#1. They May Have Originated Around The Great Lakes
This is uncertain, but an oral tradition says the Kootenai Tribe lived in the Great Lakes region in the current state of Michigan. There has not been any evidence that suggests this occurred.
Most likely, the Kootenai people originated in the prairies but were driven from their land by the Blackfoot tribe and disease. This migration would take them across the Rocky Mountains and into their current land.
This would explain why the Kootenai language is an isolate language that the other Plateau Indian tribes did not speak.
#2. The Tribes Were Divided Between Upper and Lower Kootenai
The Kootenai tribe was recognized as Upper and Lower Kootenai, with each of them sharing many traditions but with some unique differences.
There are seven bands of Kootenai People, with five bands living in Canada, one in Montana, and one in Idaho.
They all speak the same language with slang differences, and they live on a similar diet. In Canada, there are more Elk, while in Montana and Idaho, there are more deer. Another difference in their diet is the rivers that are located in the Lower Kootenai region, which allows the tribe to eat more fish and ducks.
#3. First Europeans To Make Contact Were The Jesuits
The first Europeans to make contact with the Kootenai tribe were the Jesuit Missionaries of French origin. At the time of the contact, the French did not have much influence in the New World, but places such as Quebec still had an impact.
Jesuit missionaries began to make contact and wanted to convert the natives to the Catholic faith.

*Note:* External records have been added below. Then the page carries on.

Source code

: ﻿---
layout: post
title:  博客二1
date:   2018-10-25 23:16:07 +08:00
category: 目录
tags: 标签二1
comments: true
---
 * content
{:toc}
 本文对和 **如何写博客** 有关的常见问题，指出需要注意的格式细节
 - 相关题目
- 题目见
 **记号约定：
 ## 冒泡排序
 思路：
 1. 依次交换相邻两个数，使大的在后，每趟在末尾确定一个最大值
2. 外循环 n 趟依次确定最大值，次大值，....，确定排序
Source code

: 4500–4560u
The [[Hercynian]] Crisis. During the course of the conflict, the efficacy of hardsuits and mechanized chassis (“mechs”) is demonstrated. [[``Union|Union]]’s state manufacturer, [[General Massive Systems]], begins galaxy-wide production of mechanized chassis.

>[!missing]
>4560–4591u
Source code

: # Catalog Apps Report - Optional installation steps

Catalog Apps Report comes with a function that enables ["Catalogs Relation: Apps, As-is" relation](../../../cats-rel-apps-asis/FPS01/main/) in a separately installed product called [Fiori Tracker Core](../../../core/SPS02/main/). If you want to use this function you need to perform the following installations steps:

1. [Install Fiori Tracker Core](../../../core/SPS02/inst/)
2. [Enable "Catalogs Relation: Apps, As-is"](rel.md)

During this time period, the Hudson Bay Company also sought to convert natives to Christianity but deployed a different tactic. They used converted Native Americans from the Iroquois Confederacy to interact with many of the Plateau Indian Tribes, which included the Kootenai.
The interactions with other natives were more influential than the interactions with the Jesuits.

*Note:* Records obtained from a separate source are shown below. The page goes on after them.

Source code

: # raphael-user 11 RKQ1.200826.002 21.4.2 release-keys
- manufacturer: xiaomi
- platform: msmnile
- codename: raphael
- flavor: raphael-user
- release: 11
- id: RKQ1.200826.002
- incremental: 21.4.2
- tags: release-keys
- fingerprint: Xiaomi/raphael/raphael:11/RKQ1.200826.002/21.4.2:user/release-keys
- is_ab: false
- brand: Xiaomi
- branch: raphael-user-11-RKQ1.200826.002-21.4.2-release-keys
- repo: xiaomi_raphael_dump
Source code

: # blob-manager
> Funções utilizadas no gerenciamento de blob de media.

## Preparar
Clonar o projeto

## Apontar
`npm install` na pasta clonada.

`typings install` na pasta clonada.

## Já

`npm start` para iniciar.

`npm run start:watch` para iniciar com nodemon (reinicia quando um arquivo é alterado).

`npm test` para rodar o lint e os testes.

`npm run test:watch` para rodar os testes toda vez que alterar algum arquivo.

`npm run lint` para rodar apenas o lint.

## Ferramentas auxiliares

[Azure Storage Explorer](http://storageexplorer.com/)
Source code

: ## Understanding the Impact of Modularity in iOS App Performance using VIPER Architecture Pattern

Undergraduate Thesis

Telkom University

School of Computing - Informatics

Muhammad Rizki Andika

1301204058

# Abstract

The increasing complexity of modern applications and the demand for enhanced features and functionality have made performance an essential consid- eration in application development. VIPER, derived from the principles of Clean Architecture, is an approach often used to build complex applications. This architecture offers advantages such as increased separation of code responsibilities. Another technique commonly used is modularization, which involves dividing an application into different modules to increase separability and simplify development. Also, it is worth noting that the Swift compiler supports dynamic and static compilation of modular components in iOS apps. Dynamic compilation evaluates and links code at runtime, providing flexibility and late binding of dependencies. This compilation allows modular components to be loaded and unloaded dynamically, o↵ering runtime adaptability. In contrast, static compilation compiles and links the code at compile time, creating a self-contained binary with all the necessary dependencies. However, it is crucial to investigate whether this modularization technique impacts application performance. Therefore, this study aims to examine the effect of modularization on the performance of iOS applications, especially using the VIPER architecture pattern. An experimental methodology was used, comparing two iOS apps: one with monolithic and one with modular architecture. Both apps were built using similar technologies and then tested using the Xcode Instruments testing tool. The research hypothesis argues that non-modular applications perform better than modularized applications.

#4. Some Kootenai Are Still On Their Original Homeland
The Lower Kootenai were the tribes that had contact with the United States government during the 19th century. These tribes are located in Idaho and Montana.
The Kootenai of Montana were eventually moved to a reservation where they shared the land with multiple tribes.
The Kootenai of Idaho, despite many hardships and setbacks, have maintained their land and still live in Bonner's Ferry, Idaho.
The Upper Kootenai, located in British Columbia, is considered a First Nation.
#5. The Kootenai Declared War In 1974
In 1974, the Kootenai Tribe of Idaho believed their situation to be so dire they declared war on the United States. They would be the last Native American tribe to declare war on the United States.
The United States was seen as one of the dominant World Powers despite being engaged in a Cold War with Russia. The declaration of war may seem misguided, but the Kootenai did not plan to have an armed conflict with the United States but rather negotiate a better situation.
Chief Gary Aiken Jr. said this in an interview with ICT News:
A lot of the locals were scared and upset. A lot of tribal members sent their families away because they were afraid for their well-being. We had a lot of support from the American Indian Movement. Russell Means came over with some of his group. But it ended well. President Ford deeded us our 12.5 acres at the Mission where we stayed. That’s where we started. We got our recognition and were able to get the land base, which allowed us to get more services. It was a turning point for our tribe.” The tribe now owns about 2,500 acres.